The Birmingham City Council, at its regular meeting for Tuesday, April 10, voted 5-0 to adopt a new ordinance allowing on-premise alcohol sales at bars and restaurants in the Magic City starting at 10 a.m. on Sundays.

Diners must currently wait until noon on Sunday to order a mimosa or Bloody Mary.

This amendment to the city code was the council’s response to the so-called “brunch bill” passed on March 26 by the Alabama Legislature and signed by Governor Kay Ivey.

The bill, SB384, allows those earlier Sunday alcohol sales in the city and allow the council to vote on the issue, rather than holding a referendum.

The purpose of the bill is to allow bars and restaurants to serve alcohol throughout the entire time they serve their popular Sunday brunches.

The change strikes down another antiquated “blue law,” will help Birmingham compete for visitors with other cities in the state and region and will increase tax revenue, according to Councilor Hunter Williams, the chairman of the council’s Public Safety Committee.

“We will create extra revenue for city coffers,” Williams said.

Williams drafted the new ordinance, which was approved last week by his committee.

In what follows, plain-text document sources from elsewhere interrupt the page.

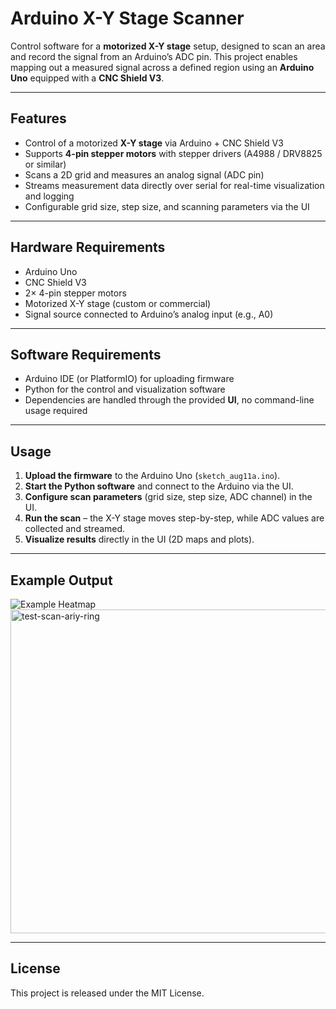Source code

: # Arduino X-Y Stage Scanner

Control software for a **motorized X-Y stage** setup, designed to scan an area and record the signal from an Arduino’s ADC pin. This project enables mapping out a measured signal across a defined region using an **Arduino Uno** equipped with a **CNC Shield V3**.

---

## Features

- Control of a motorized **X-Y stage** via Arduino + CNC Shield V3  
- Supports **4-pin stepper motors** with stepper drivers (A4988 / DRV8825 or similar)  
- Scans a 2D grid and measures an analog signal (ADC pin)  
- Streams measurement data directly over serial for real-time visualization and logging  
- Configurable grid size, step size, and scanning parameters via the UI  

---

## Hardware Requirements

- Arduino Uno  
- CNC Shield V3  
- 2× 4-pin stepper motors 
- Motorized X-Y stage (custom or commercial)  
- Signal source connected to Arduino’s analog input (e.g., A0)  

---

## Software Requirements

- Arduino IDE (or PlatformIO) for uploading firmware  
- Python for the control and visualization software  
- Dependencies are handled through the provided **UI**, no command-line usage required  

---

## Usage

1. **Upload the firmware** to the Arduino Uno (`sketch_aug11a.ino`).  
2. **Start the Python software** and connect to the Arduino via the UI.  
3. **Configure scan parameters** (grid size, step size, ADC channel) in the UI.  
4. **Run the scan** – the X-Y stage moves step-by-step, while ADC values are collected and streamed.  
5. **Visualize results** directly in the UI (2D maps and plots).  

---

## Example Output

![Example Heatmap](docs/example_heatmap.png)  
<img width="641" height="518" alt="test-scan-ariy-ring" src="https://github.com/user-attachments/assets/2c3ab573-47e4-4f91-a8dd-d930a072995d" />


---

## License

This project is released under the MIT License.  
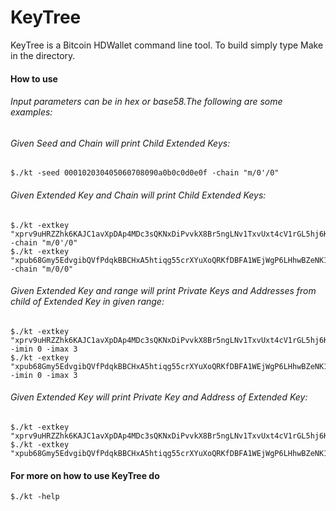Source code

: KeyTree
===========

KeyTree is a Bitcoin HDWallet command line tool. To build simply type Make in the directory.

#### How to use

###### Input parameters can be in hex or base58.The following are some examples:

###### Given Seed and Chain will print Child Extended Keys:
    $./kt -seed 000102030405060708090a0b0c0d0e0f -chain "m/0'/0"

###### Given Extended Key and Chain will print Child Extended Keys:
    $./kt -extkey "xprv9uHRZZhk6KAJC1avXpDAp4MDc3sQKNxDiPvvkX8Br5ngLNv1TxvUxt4cV1rGL5hj6KCesnDYUhd7oWgT11eZG7XnxHrnYeSvkzY7d2bhkJ7" -chain "m/0'/0"
    $./kt -extkey "xpub68Gmy5EdvgibQVfPdqkBBCHxA5htiqg55crXYuXoQRKfDBFA1WEjWgP6LHhwBZeNK1VTsfTFUHCdrfp1bgwQ9xv5ski8PX9rL2dZXvgGDnw" -chain "m/0/0"

###### Given Extended Key and range will print Private Keys and Addresses from child of Extended Key in given range:
    $./kt -extkey "xprv9uHRZZhk6KAJC1avXpDAp4MDc3sQKNxDiPvvkX8Br5ngLNv1TxvUxt4cV1rGL5hj6KCesnDYUhd7oWgT11eZG7XnxHrnYeSvkzY7d2bhkJ7" -imin 0 -imax 3
    $./kt -extkey "xpub68Gmy5EdvgibQVfPdqkBBCHxA5htiqg55crXYuXoQRKfDBFA1WEjWgP6LHhwBZeNK1VTsfTFUHCdrfp1bgwQ9xv5ski8PX9rL2dZXvgGDnw" -imin 0 -imax 3

###### Given Extended Key will print Private Key and Address of Extended Key:
    $./kt -extkey "xprv9uHRZZhk6KAJC1avXpDAp4MDc3sQKNxDiPvvkX8Br5ngLNv1TxvUxt4cV1rGL5hj6KCesnDYUhd7oWgT11eZG7XnxHrnYeSvkzY7d2bhkJ7"
    $./kt -extkey "xpub68Gmy5EdvgibQVfPdqkBBCHxA5htiqg55crXYuXoQRKfDBFA1WEjWgP6LHhwBZeNK1VTsfTFUHCdrfp1bgwQ9xv5ski8PX9rL2dZXvgGDnw"

#### For more on how to use KeyTree do
    $./kt -help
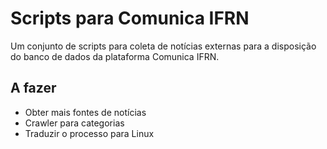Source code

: # Scripts para Comunica IFRN
Um conjunto de scripts para coleta de notícias externas para a disposição do banco de dados da plataforma Comunica IFRN.

## A fazer
- Obter mais fontes de notícias
- Crawler para categorias
- Traduzir o processo para Linux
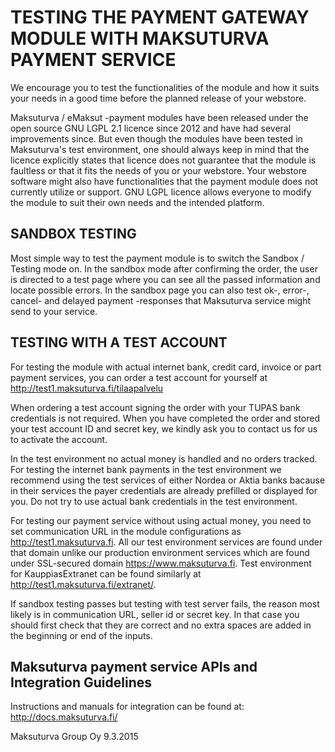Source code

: ﻿TESTING THE PAYMENT GATEWAY MODULE WITH MAKSUTURVA PAYMENT SERVICE
==========================================================
We encourage you to test the functionalities of the module and how it suits your needs in a good time before the planned release of your webstore. 

Maksuturva / eMaksut -payment modules have been released under the open source GNU LGPL 2.1 licence since 2012 and have had several improvements since. But even though the modules have been tested in Maksuturva's test environment, one should always keep in mind that the licence explicitly states that licence does not guarantee that the module is faultless or that it fits the needs of you or your webstore. Your webstore software might also have functionalities that the payment module does not currently utilize or support. 
GNU LGPL licence allows everyone to modify the module to suit their own needs and the intended platform.


SANDBOX TESTING
---------------
Most simple way to test the payment module is to switch the Sandbox / Testing mode on. In the sandbox mode after confirming the order, the user is directed to a test page where you can see all the passed information and locate possible errors. In the sandbox page you can also test ok-, error-, cancel- and delayed payment -responses that Maksuturva service might send to your service.


TESTING WITH A TEST ACCOUNT
---------------------------
For testing the module with actual internet bank, credit card, invoice or part payment services, you can order a test account for yourself at http://test1.maksuturva.fi/tilaapalvelu

When ordering a test account signing the order with your TUPAS bank credentials is not required. When you have completed the order and stored your test account ID and secret key, we kindly ask you to contact us for us to activate the account.

In the test environment no actual money is handled and no orders tracked. For testing the internet bank payments in the test environment we recommend using the test services of either Nordea or Aktia banks bacause in their services the payer credentials are already prefilled or displayed for you. Do not try to use actual bank credentials in the test environment.

For testing our payment service without using actual money, you need to set communication URL in the module configurations as http://test1.maksuturva.fi. All our test environment services are found under that domain unlike our production environment services which are found under SSL-secured domain https://www.maksuturva.fi. Test environment for KauppiasExtranet can be found similarly at http://test1.maksuturva.fi/extranet/.


If sandbox testing passes but testing with test server fails, the reason most likely is in communication URL, seller id or secret key. In that case you should first check that they are correct and no extra spaces are added in the beginning or end of the inputs.


Maksuturva payment service APIs and Integration Guidelines
-------------------------------
Instructions and manuals for integration can be found at:  
http://docs.maksuturva.fi/


Maksuturva Group Oy
9.3.2015


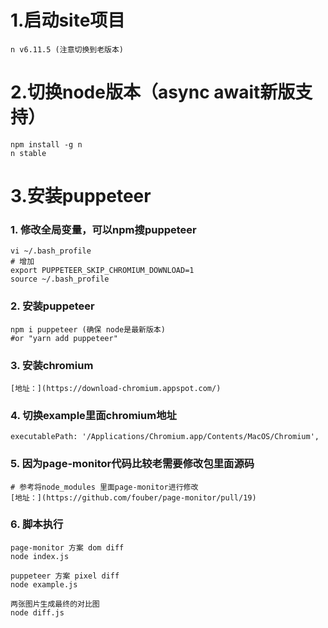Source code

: # 1.启动site项目
    n v6.11.5 (注意切换到老版本)

# 2.切换node版本（async await新版支持）
    npm install -g n
    n stable

# 3.安装puppeteer
### 1. 修改全局变量，可以npm搜puppeteer
    vi ~/.bash_profile
    # 增加 
    export PUPPETEER_SKIP_CHROMIUM_DOWNLOAD=1
    source ~/.bash_profile
### 2. 安装puppeteer
    npm i puppeteer (确保 node是最新版本)
    #or "yarn add puppeteer" 
### 3. 安装chromium
    [地址：](https://download-chromium.appspot.com/)
### 4. 切换example里面chromium地址
    executablePath: '/Applications/Chromium.app/Contents/MacOS/Chromium',
### 5. 因为page-monitor代码比较老需要修改包里面源码
    # 参考将node_modules 里面page-monitor进行修改
    [地址：](https://github.com/fouber/page-monitor/pull/19)

### 6. 脚本执行
    page-monitor 方案 dom diff
    node index.js

    puppeteer 方案 pixel diff
    node example.js

    两张图片生成最终的对比图
    node diff.js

“Alcohol typically accounts for substantial percentage of a restaurant overall sales and the current law only served to hinder a major source of revenue for small local businesses,” Williams said in a council news release last week.

The change was also recommended by Mayor Randall Woodfin, who called the new law "a home run" for the city.

The mayor told the council that tourism was one reason to make the change, but that Birmingham is fast becoming a “foodie town” and that many city residents love brunch.

“I think this is beneficial to the residents of our city as much as it is to tourists,” he said. “It is also a benefit to our small business owners and tax base.”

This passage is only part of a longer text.